**TASK GOAL:** Copy out all lines of the material below in which "label" occurs.

**MATERIAL PROVIDED:**

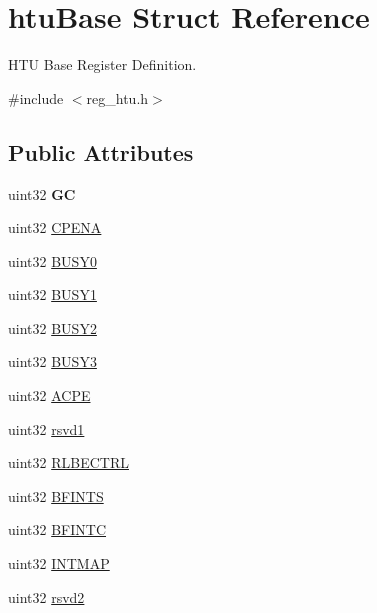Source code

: \hypertarget{structhtuBase}{}\section{htu\+Base Struct Reference}
\label{structhtuBase}


H\+TU Base Register Definition.  




{\ttfamily \#include $<$reg\+\_\+htu.\+h$>$}

\subsection*{Public Attributes}
\begin{DoxyCompactItemize}
\item 
\mbox{\label{structhtuBase_a3ff5b3c6965508d0dd87a0026c5a2321}} 
uint32 {\bfseries GC}
\item 
uint32 \mbox{\hyperlink{structhtuBase_a5f4de2671fa5ee5db40a31bd4f741b8e}{C\+P\+E\+NA}}
\item 
uint32 \mbox{\hyperlink{structhtuBase_adcf411f065196fd7668f4baec3bcbb7c}{B\+U\+S\+Y0}}
\item 
uint32 \mbox{\hyperlink{structhtuBase_abf5eecfd69fb2c6e697c5c6c549c84f6}{B\+U\+S\+Y1}}
\item 
uint32 \mbox{\hyperlink{structhtuBase_ab9f0f71f9987d2c1cf8b72c2747622ce}{B\+U\+S\+Y2}}
\item 
uint32 \mbox{\hyperlink{structhtuBase_a5625e13ecca50ca67a204836754f3585}{B\+U\+S\+Y3}}
\item 
uint32 \mbox{\hyperlink{structhtuBase_a723deeb1537ff4e08633bc6f24aab215}{A\+C\+PE}}
\item 
uint32 \mbox{\hyperlink{structhtuBase_af98febad161a62a137c4538ff0af83c3}{rsvd1}}
\item 
uint32 \mbox{\hyperlink{structhtuBase_adbe91195ece93ac614fc02c7f74f1612}{R\+L\+B\+E\+C\+T\+RL}}
\item 
uint32 \mbox{\hyperlink{structhtuBase_a44a6df8c1eef25dfc567c509b06e787d}{B\+F\+I\+N\+TS}}
\item 
uint32 \mbox{\hyperlink{structhtuBase_adaae739662971a8b2263a4452cad2fc4}{B\+F\+I\+N\+TC}}
\item 
uint32 \mbox{\hyperlink{structhtuBase_a8dc96b1f64f48f5e9ef52f5573494b63}{I\+N\+T\+M\+AP}}
\item 
uint32 \mbox{\hyperlink{structhtuBase_a9757b6c8fd40c0d4d0d42954d0632bf2}{rsvd2}}
\item 

\end{DoxyCompactItemize}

**EXERCISE OUTPUT:**
\label{structhtuBase}
\mbox{\label{structhtuBase_a3ff5b3c6965508d0dd87a0026c5a2321}} 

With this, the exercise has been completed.